Hanging Up the Green

BY PAUL BEEDLE, MINISTER, THOREAU UNITARIAN UNIVERSALIST CONGREGATION, STAFFORD, TEXAS

Paul BeedleIf you happen to come to my town you’ll see an interesting Christmas lawn decoration: it depicts Santa Claus bowing to the Christ Child.

I drive by it every day. I think I know what it’s about. I grew up hearing annual pleas to remember “the true meaning of Christmas” amid the hustle and bustle of the holiday season—that at least in our own homes, we all need to save Christmas from commercialism. Santa must bow to the Christ Child. No doubt those pleas continue in Christian churches all around us. It’s a kind of holiday tradition. Along with rituals of decorating and shopping and lighting the Advent wreath, there’s a ritual of worry.

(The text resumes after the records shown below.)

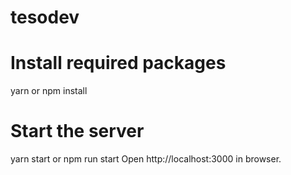 # tesodev
# Install required packages
yarn or npm install

# Start the server
yarn start or npm run start
Open http://localhost:3000 in browser.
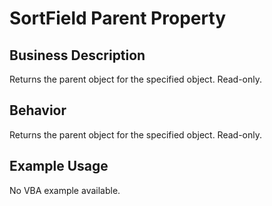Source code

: # SortField Parent Property

## Business Description
Returns the parent object for the specified object. Read-only.

## Behavior
Returns the parent object for the specified object. Read-only.

## Example Usage
No VBA example available.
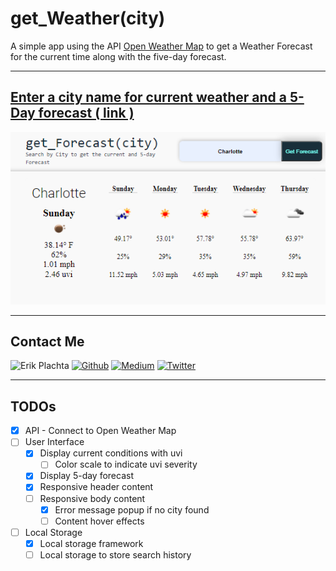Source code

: # get_Weather(city)

A simple app using the API [Open Weather Map](https://openweathermap.org/api) to get a Weather Forecast for the current time along with the five-day forecast.

---

## [Enter a city name for current weather and a 5-Day forecast ( link )](https://erikplachta.github.io/get_Weather_arg_City/)

[![Example](./assets/images/demo1.png)](https://erikplachta.github.io/get_Weather_arg_City/)

---
## Contact Me


![Erik Plachta](https://s.gravatar.com/avatar/cde2e5381aa5e6d8d0220c46edee8f88?s=30)
[![Github](https://img.shields.io/badge/-@erikplachta-000?style=flat&logo=Github&logoColor=white)](https://github.com/ErikPlachta)
[![Medium](https://img.shields.io/badge/-blog.erikplachta.com-000000?style=flat&labelColor=000000&logo=Medium&link=http://blog.erikplachta.com/)](http://blog.erikplachta.com/)
[![Twitter](https://img.shields.io/badge/-@erikplachta-1ca0f1?style=flat&labelColor=1ca0f1&logo=twitter&logoColor=white&link=https://twitter.com/erikplachta)](https://twitter.com/erikplachta)

---

## TODOs

- [x] API - Connect to Open Weather Map
- [ ] User Interface
  - [x] Display current conditions with uvi
    - [ ] Color scale to indicate uvi severity
  - [x] Display  5-day forecast
  - [x] Responsive header content
  - [ ] Responsive body content
    - [x] Error message popup if no city found
    - [ ] Content hover effects
- [ ] Local Storage
  - [x] Local storage framework
  - [ ] Local storage to store search history
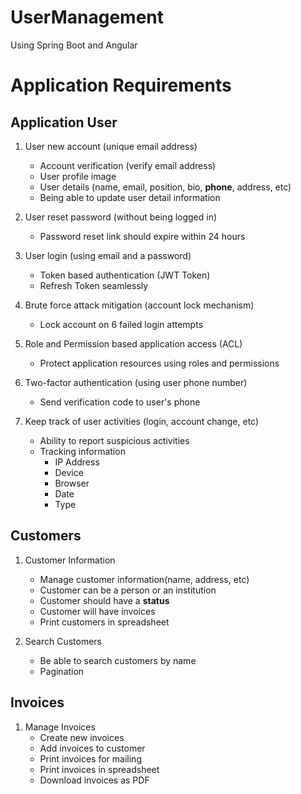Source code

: # UserManagement
Using Spring Boot and Angular


# Application Requirements
## Application User
1. User new account (unique email address)
    * Account verification (verify email address)
    * User profile image
    * User details (name, email, position, bio, **phone**, address, etc)
    * Being able to update user detail information

2. User reset password (without being logged in)
    * Password reset link should expire within 24 hours

3. User login (using email and a password)
    * Token based authentication (JWT Token)
    * Refresh Token seamlessly

4. Brute force attack mitigation (account lock mechanism)
    * Lock account on 6 failed login attempts

5. Role and Permission based application access (ACL)
    * Protect application resources using roles and permissions

6. Two-factor authentication (using user phone number)
    * Send verification code to user's phone

7. Keep track of user activities (login, account change, etc)
    * Ability to report suspicious activities
    * Tracking information
        * IP Address
        * Device
        * Browser
        * Date
        * Type

## Customers
1. Customer Information
    * Manage customer information(name, address, etc)
    * Customer can be a person or an institution
    * Customer should have a **status**
    * Customer will have invoices
    * Print customers in spreadsheet

2. Search Customers
    * Be able to search customers by name
    * Pagination

## Invoices
1. Manage Invoices
    * Create new invoices
    * Add invoices to customer
    * Print invoices for mailing
    * Print invoices in spreadsheet
    * Download invoices as PDF
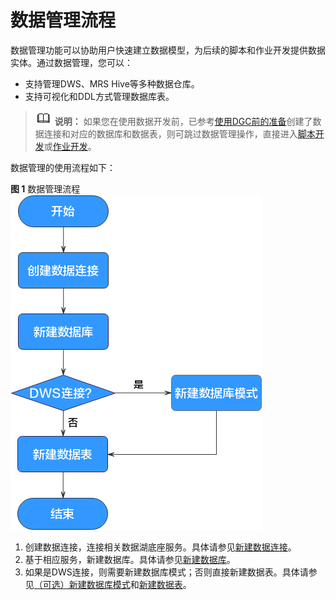 # 数据管理流程<a name="dgc_01_0402"></a>

数据管理功能可以协助用户快速建立数据模型，为后续的脚本和作业开发提供数据实体。通过数据管理，您可以：

-   支持管理DWS、MRS Hive等多种数据仓库。
-   支持可视化和DDL方式管理数据库表。

>![](public_sys-resources/icon-note.gif) **说明：** 
>如果您在使用数据开发前，已参考[使用DGC前的准备](使用DGC前的准备.md)创建了数据连接和对应的数据库和数据表，则可跳过数据管理操作，直接进入[脚本开发](脚本开发流程.md)或[作业开发](作业开发流程.md)。

数据管理的使用流程如下：

**图 1**  数据管理流程<a name="fig13432173182017"></a>  
![](figures/数据管理流程.png "数据管理流程")

1.  创建数据连接，连接相关数据湖底座服务。具体请参见[新建数据连接](新建数据连接.md)。
2.  基于相应服务，新建数据库。具体请参见[新建数据库](新建数据库.md)。
3.  如果是DWS连接，则需要新建数据库模式；否则直接新建数据表。具体请参见[（可选）新建数据库模式](（可选）新建数据库模式.md)和[新建数据表](新建数据表.md)。

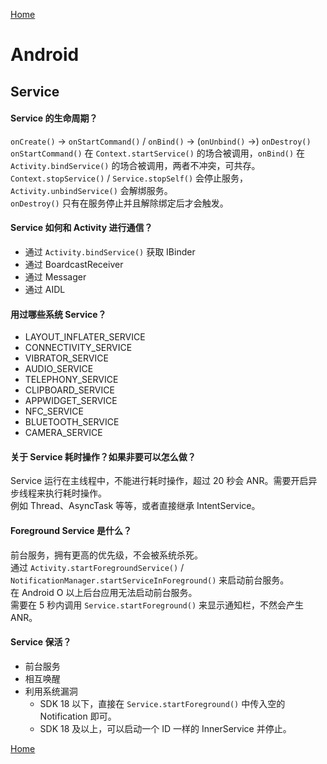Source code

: [Home](../../README.md)  

# Android  

## Service  

#### Service 的生命周期？  

`onCreate()` → `onStartCommand()` / `onBind()` → (`onUnbind()` →) `onDestroy()`  
`onStartCommand()` 在 `Context.startService()` 的场合被调用，`onBind()` 在 `Activity.bindService()` 的场合被调用，两者不冲突，可共存。  
`Context.stopService()` / `Service.stopSelf()` 会停止服务，`Activity.unbindService()` 会解绑服务。  
`onDestroy()` 只有在服务停止并且解除绑定后才会触发。  

#### Service 如何和 Activity 进行通信？  

- 通过 `Activity.bindService()` 获取 IBinder  
- 通过 BoardcastReceiver  
- 通过 Messager  
- 通过 AIDL  

#### 用过哪些系统 Service？  
- LAYOUT_INFLATER_SERVICE  
- CONNECTIVITY_SERVICE  
- VIBRATOR_SERVICE  
- AUDIO_SERVICE  
- TELEPHONY_SERVICE  
- CLIPBOARD_SERVICE  
- APPWIDGET_SERVICE  
- NFC_SERVICE  
- BLUETOOTH_SERVICE  
- CAMERA_SERVICE  

#### 关于 Service 耗时操作？如果非要可以怎么做？  

Service 运行在主线程中，不能进行耗时操作，超过 20 秒会 ANR。需要开启异步线程来执行耗时操作。  
例如 Thread、AsyncTask 等等，或者直接继承 IntentService。  

#### Foreground Service 是什么？  

前台服务，拥有更高的优先级，不会被系统杀死。  
通过 `Activity.startForegroundService()` / `NotificationManager.startServiceInForeground()` 来启动前台服务。  
在 Android O 以上后台应用无法启动前台服务。  
需要在 5 秒内调用 `Service.startForeground()` 来显示通知栏，不然会产生 ANR。  

#### Service 保活？  

- 前台服务  
- 相互唤醒  
- 利用系统漏洞  
    - SDK 18 以下，直接在 `Service.startForeground()` 中传入空的 Notification 即可。  
    - SDK 18 及以上，可以启动一个 ID 一样的 InnerService 并停止。  

[Home](../../README.md)  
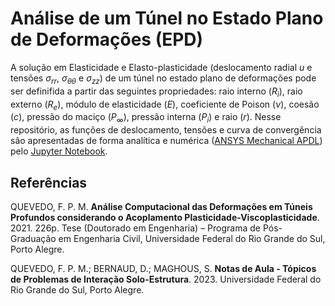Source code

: # Análise de um Túnel no Estado Plano de Deformações (EPD)

A solução em Elasticidade e Elasto-plasticidade (deslocamento radial $u$ e tensões $\sigma_{rr}$, $\sigma_{\theta\theta}$ e $\sigma_{zz}$) de um túnel no estado plano de deformações pode ser definifida a partir das seguintes propriedades: raio interno ($R_i$), raio externo ($R_e$), módulo de elasticidade ($E$), coeficiente de Poison ($\nu$), coesão ($c$), pressão do maciço ($P_\infty$), pressão  interna ($P_i$) e raio ($r$). Nesse repositório, as funções de deslocamento, tensões e curva de convergência são apresentadas de forma analítica e numérica ([ANSYS Mechanical APDL](https://github.com/danielekauctz/Tunel_EPD/blob/5860ce75bd0781a018eb8d966e55c625c7ffb1ae/Script_APDL_Ansys.txt)) pelo [Jupyter Notebook](https://nbviewer.org/github/danielekauctz/Tunel_EPD/blob/e6198543983707cfa4cc823e91be185e01756bf6/T%C3%BAnel%20EPD.ipynb).

## Referências

QUEVEDO, F. P. M. <b>Análise Computacional das Deformações em Túneis Profundos considerando o Acoplamento Plasticidade-Viscoplasticidade</b>. 2021. 226p. Tese (Doutorado em Engenharia) – Programa de Pós-Graduação em Engenharia Civil, Universidade Federal do Rio Grande do Sul, Porto Alegre.

QUEVEDO, F. P. M.; BERNAUD, D.; MAGHOUS, S. <b>Notas de Aula - Tópicos de Problemas de Interação Solo-Estrutura</b>. 2023. Universidade Federal do Rio Grande do Sul, Porto Alegre.
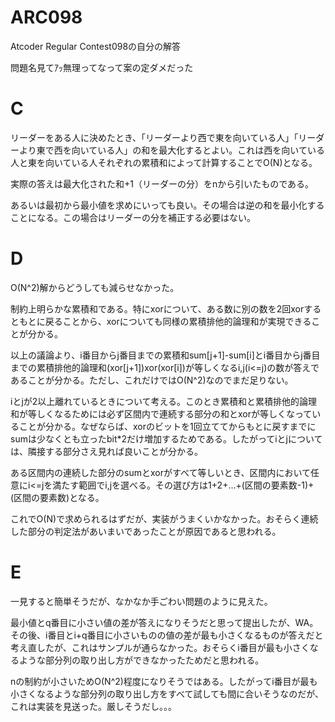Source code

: # ARC098
Atcoder Regular Contest098の自分の解答

問題名見てｱｯ無理ってなって案の定ダメだった

# C
リーダーをある人に決めたとき、「リーダーより西で東を向いている人」「リーダーより東で西を向いている人」の和を最大化するとよい。これは西を向いている人と東を向いている人それぞれの累積和によって計算することでO(N)となる。

実際の答えは最大化された和+1（リーダーの分）をnから引いたものである。

あるいは最初から最小値を求めにいっても良い。その場合は逆の和を最小化することになる。この場合はリーダーの分を補正する必要はない。

# D
O(N^2)解からどうしても減らせなかった。

制約上明らかな累積和である。特にxorについて、ある数に別の数を2回xorするともとに戻ることから、xorについても同様の累積排他的論理和が実現できることが分かる。

以上の議論より、i番目からj番目までの累積和sum[j+1]-sum[i]とi番目からj番目までの累積排他的論理和(xor[j+1])xor(xor[i])が等しくなるi,j(i<=j)の数が答えであることが分かる。ただし、これだけではO(N^2)なのでまだ足りない。

iとjが2以上離れているときについて考える。このとき累積和と累積排他的論理和が等しくなるためには必ず区間内で連続する部分の和とxorが等しくなっていることが分かる。なぜならば、xorのビットを1回立ててからもとに戻すまでにsumは少なくとも立ったbit\*2だけ増加するためである。したがってiとjについては、隣接する部分さえ見れば良いことが分かる。

ある区間内の連続した部分のsumとxorがすべて等しいとき、区間内において任意にi<=jを満たす範囲でi,jを選べる。その選び方は1+2+...+(区間の要素数-1)+(区間の要素数)となる。

これでO(N)で求められるはずだが、実装がうまくいかなかった。おそらく連続した部分の判定法があいまいであったことが原因であると思われる。

# E
一見すると簡単そうだが、なかなか手ごわい問題のように見えた。

最小値とq番目に小さい値の差が答えになりそうだと思って提出したが、WA。その後、i番目とi+q番目に小さいものの値の差が最も小さくなるものが答えだと考え直したが、これはサンプルが通らなかった。おそらくi番目が最も小さくなるような部分列の取り出し方ができなかったためだと思われる。

nの制約が小さいためO(N^2)程度になりそうではある。したがってi番目が最も小さくなるような部分列の取り出し方をすべて試しても間に合いそうなのだが、これは実装を見送った。厳しそうだし。。。
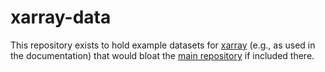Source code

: # xarray-data

This repository exists to hold example datasets for [xarray](http://xarray.pydata.org) (e.g., as used in the
documentation) that would bloat the [main repository](https://github.com/pydata/xarray) if included there.
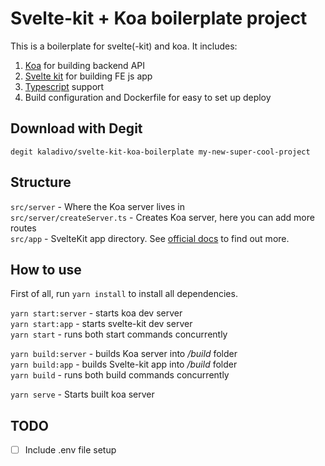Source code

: # Svelte-kit + Koa boilerplate project

This is a boilerplate for svelte(-kit) and koa. It includes:
    
1. [Koa](https://koajs.com) for building backend API
2. [Svelte kit](https://github.com/sveltejs/kit) for building FE js app
3. [Typescript](http://typescriptlang.org) support
4. Build configuration and Dockerfile for easy to set up deploy

## Download with Degit
`degit kaladivo/svelte-kit-koa-boilerplate my-new-super-cool-project`

## Structure
`src/server` - Where the Koa server lives in  
`src/server/createServer.ts` - Creates Koa server, here you can add more routes  
`src/app` - SvelteKit app directory. See [official docs](https://github.com/sveltejs/kit`) to find out more.

## How to use
First of all, run `yarn install` to install all dependencies.

`yarn start:server` - starts koa dev server  
`yarn start:app` - starts svelte-kit dev server  
`yarn start` - runs both start commands concurrently  

`yarn build:server` - builds Koa server into _/build_ folder  
`yarn build:app` - builds Svelte-kit app into _/build_ folder   
`yarn build` - runs both build commands concurrently  

`yarn serve` - Starts built koa server

## TODO
- [ ] Include .env file setup
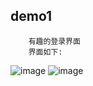 ## demo1

        有趣的登录界面
        界面如下:
![image](https://github.com/github.com/AmberYLopez-demos/demos/raw/master/img/login1.png)
![image](https://github.com/github.com/AmberYLopez-demos/demos/raw/master/img/login2.png)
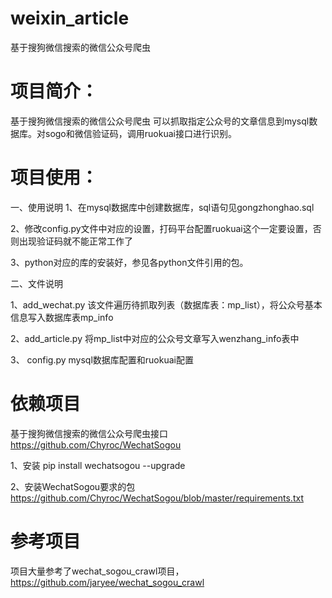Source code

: # weixin_article
基于搜狗微信搜索的微信公众号爬虫

# 项目简介：

基于搜狗微信搜索的微信公众号爬虫 可以抓取指定公众号的文章信息到mysql数据库。对sogo和微信验证码，调用ruokuai接口进行识别。

# 项目使用：

一、使用说明
1、在mysql数据库中创建数据库，sql语句见gongzhonghao.sql

2、修改config.py文件中对应的设置，打码平台配置ruokuai这个一定要设置，否则出现验证码就不能正常工作了

3、python对应的库的安装好，参见各python文件引用的包。

二、文件说明

1、add_wechat.py 该文件遍历待抓取列表（数据库表：mp_list），将公众号基本信息写入数据库表mp_info

2、add_article.py 将mp_list中对应的公众号文章写入wenzhang_info表中

3、 config.py mysql数据库配置和ruokuai配置

# 依赖项目
基于搜狗微信搜索的微信公众号爬虫接口
https://github.com/Chyroc/WechatSogou

1、安装
pip install wechatsogou --upgrade

2、安装WechatSogou要求的包
https://github.com/Chyroc/WechatSogou/blob/master/requirements.txt

# 参考项目

项目大量参考了wechat_sogou_crawl项目，https://github.com/jaryee/wechat_sogou_crawl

It begins officially on the day after Thanksgiving—what the news media call “Black Friday” because that’s when retailers hope to pull their operating balance out of the red and into the black. Others call it “Buy Nothing Day”—a day to take a stand against the intrusion of commercial interests on our lives. Of course, many who go shopping on that day are hoping to take some pressure off of the frantic month to come, and many more know the sales and markdowns on that day provide the only possible way they can afford to purchase all of the gifts they need to satisfy the minimum daily requirement of gifts they have to give.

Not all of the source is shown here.